Entre documentaire et fiction

Ces deux genres, en principe opposés, coexistent dans les films de Sokourov. Le fait qu’il a titré « Elégie » sept de ses documentaires est une indication qu’il corrobore en précisant que « ces films sont basés sur des documents mais ne sont pas des documentaires ».

Le terme d’élégie, suggérant un lyrisme pathétique ou nostalgique, les situe en effet du côté de la poésie et de la musique par le travail de mise en forme effectué sur le matériau d’origine et dont le but essentiel semble être de donner aux documents bruts une vie spécifiquement filmique par des procédés recréant la durée (fondu enchaîné, ralenti, montage saccadé) comme pour se rendre maître du temps dont il dit que c’est le seul « monopole » que Dieu a refusé d’accorder aux humains. Qu’elles soient consacrées à Chaliapine ou à Eltsine, à Chostakovitch ou à son confrère Elem Klimov, ces élégies sont des fascinants poèmes audiovisuels dont le plus émouvant est dédié à Tarkovski, preuve encore de tout ce dont Sokourov se sent redevable au disparu qui a naguère déclaré le considérer comme un « génie ».

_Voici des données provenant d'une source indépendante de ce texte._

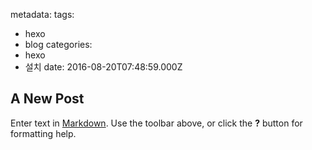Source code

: metadata:
	tags:
  - hexo
  - blog
categories:
  - hexo
  - 설치
date: 2016-08-20T07:48:59.000Z
## A New Post

Enter text in [Markdown](http://daringfireball.net/projects/markdown/). Use the toolbar above, or click the **?** button for formatting help.
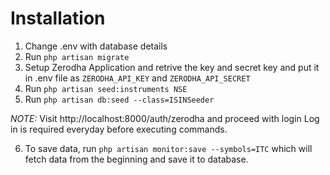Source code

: # Installation
1. Change .env with database details
2. Run `php artisan migrate`
3. Setup Zerodha Application and retrive the key and secret key and put it in .env file as `ZERODHA_API_KEY` and `ZERODHA_API_SECRET`
4. Run `php artisan seed:instruments NSE`
5. Run `php artisan db:seed --class=ISINSeeder`

*NOTE:* Visit http://localhost:8000/auth/zerodha and proceed with login
Log in is required everyday before executing commands.

6. To save data, run `php artisan monitor:save --symbols=ITC` which will fetch data from the beginning and save it to database.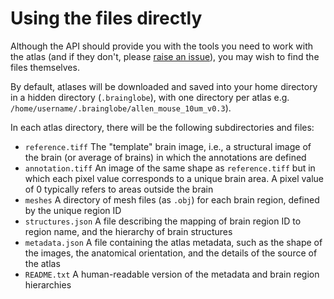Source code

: # Using the files directly

Although the API should provide you with the tools you need to work with the atlas \(and if they don't, please [raise an issue](https://github.com/brainglobe/bg-atlasapi/issues)\), you may wish to find the files themselves.

By default, atlases will be downloaded and saved into your home directory in a hidden directory \(`.brainglobe`\), with one directory per atlas e.g. `/home/username/.brainglobe/allen_mouse_10um_v0.3`\).

In each atlas directory, there will be the following subdirectories and files:

* `reference.tiff` The "template" brain image, i.e., a structural image of the brain \(or average of brains\) in which the annotations are defined
* `annotation.tiff` An image of the same shape as `reference.tiff` but in which each pixel value corresponds to a unique brain area. A pixel value of 0 typically refers to areas outside the brain
* `meshes` A directory of mesh files \(as `.obj`\) for each brain region, defined by the unique region ID
* `structures.json` A file describing the mapping of brain region ID to region name, and the hierarchy of brain structures
* `metadata.json` A file containing the atlas metadata, such as the shape of the images, the anatomical orientation, and the details of the source of the atlas
* `README.txt` A human-readable version of the metadata and brain region hierarchies

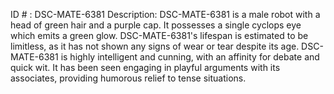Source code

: ID # : DSC-MATE-6381
Description: DSC-MATE-6381 is a male robot with a head of green hair and a purple cap. It possesses a single cyclops eye which emits a green glow. DSC-MATE-6381's lifespan is estimated to be limitless, as it has not shown any signs of wear or tear despite its age. DSC-MATE-6381 is highly intelligent and cunning, with an affinity for debate and quick wit. It has been seen engaging in playful arguments with its associates, providing humorous relief to tense situations.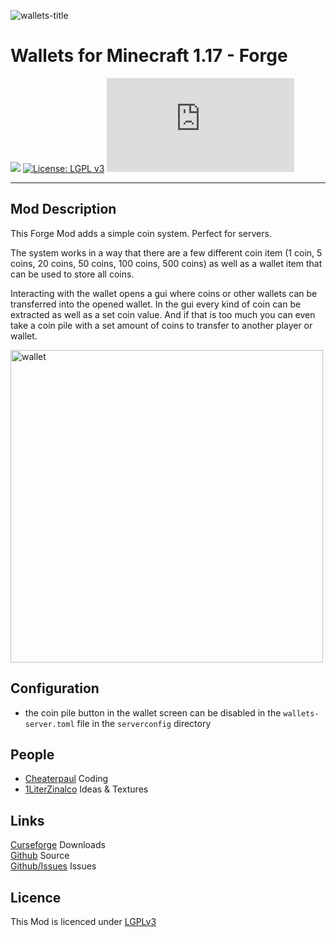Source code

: ![wallets-title](https://i.ibb.co/gv31kdt/wallets-title.png)

# Wallets for Minecraft 1.17 - Forge

[![](https://cf.way2muchnoise.eu/short_534011_downloads.svg)](https://www.curseforge.com/minecraft/mc-mods/wallets)
[![License: LGPL v3](https://img.shields.io/badge/License-LGPL%20v3-blue.svg)](https://www.gnu.org/licenses/lgpl-3.0)
[![](https://badgen.net/maven/v/metadata-url/https/maven.paube.de/releases/de/cheaterpaul/wallets/Wallets/maven-metadata.xml)](https://maven.paube.de/#/releases/de/cheaterpaul/wallets/Wallets)

---
## Mod Description

This Forge Mod adds a simple coin system. Perfect for servers.

The system works in a way that there are a few different coin item (1 coin, 5 coins, 20 coins, 50 coins, 100 coins, 500 coins) as well as a wallet item that can be used to store all coins.

Interacting with the wallet opens a gui where coins or other wallets can be transferred into the opened wallet. In the gui every kind of coin can be extracted as well as a set coin value. And if that is too much you can even take a coin pile with a set amount of coins to transfer to another player or wallet.

<img alt="wallet" src="https://i.ibb.co/nB238wn/wallet.png" width="500"/>

## Configuration

- the coin pile button in the wallet screen can be disabled in the `wallets-server.toml` file in the `serverconfig` directory

## People

- [Cheaterpaul](https://paube.de) Coding
- [1LiterZinalco](https://github.com/1LiterZinalco) Ideas & Textures

## Links

[Curseforge](https://www.curseforge.com/minecraft/mc-mods/wallets) Downloads  
[Github](https://github.com/Cheaterpaul/Wallets) Source  
[Github/Issues](https://github.com/Cheaterpaul/Wallets/Issues) Issues  


## Licence

This Mod is licenced under [LGPLv3](LICENSE)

« Dans les Elégies, a-t-il dit, mon idée romantique que le film est une autre forme de vie s’éclaire probablement ». Ses six longs métrages sont proches de cette conception et le terme de fiction qu’on est amené à leur appliquer s’avère inadéquat car ce n’est pas le côté supposé fictif de leur contenu dramatique qui les caractérise mais la mise en oeuvre à travers un récit plus ou moins structuré de sa conviction de l’existence d’une autre forme de vie démontrée par des moyens un peu différents, essentiellement par le recours à une narrativité plus traditionnelle. Il définit d’ailleurs lui-même comme sa première élégie son long métrage de début, la Voix solitaire de l’homme, une « élégie supra-terrestre, au sens dantesque du terme » : cet admirable film est un intense bonheur d’expression poétique et un enchantement plastique dont l’apparente fragilité renforce la puissance émotionnelle.
Deux de ses longs métrages suivants, Insensibilité chagrine (d’après Bernard Shaw) et Sauve et protège (d’après Madame Bovary), sont paradoxalement plus déroutants parce que leur références à des oeuvres connues incite à y chercher une logique narrative et une crédibilité textuelle qu’il s’ingénie à perturber, mettant à rude épreuve le désir de rationalité du spectateur par des entorses à la vraisemblance et des anachronismes délibérés. Le Jour de l’éclipse transmue la science-fiction du scénario des frères Strougatski en une approche visionnaire et hallucinée d’une Asie centrale où la folie et la mort rôdent dans l’aveuglante lumière du désert. Ses deux derniers films sont les plus caractéristiques de son inspiration profonde par leur propos ésotérique et leur magie visuelle : Le Deuxième cercle et La Pierre se présentent comme des réflexions sur la mort avec l’encombrant cadavre du père du protagoniste dans le premier, l’apparition du fantôme de Tchekhov dans l’autre. Tous deux se réfèrent, plus ou moins directement, à l’Enfer de Dante comme lieu d’une autre vie qui est, justement, la définition que le réalisateur donne du cinéma. Alors, ceux qui entrent dans l’univers crépusculaire et incantatoire de Sokourov devraient-ils laisser toute espérance ? Non, certes, car ils y découvriront d’inépuisables trésors d’insolite et fascinante beauté.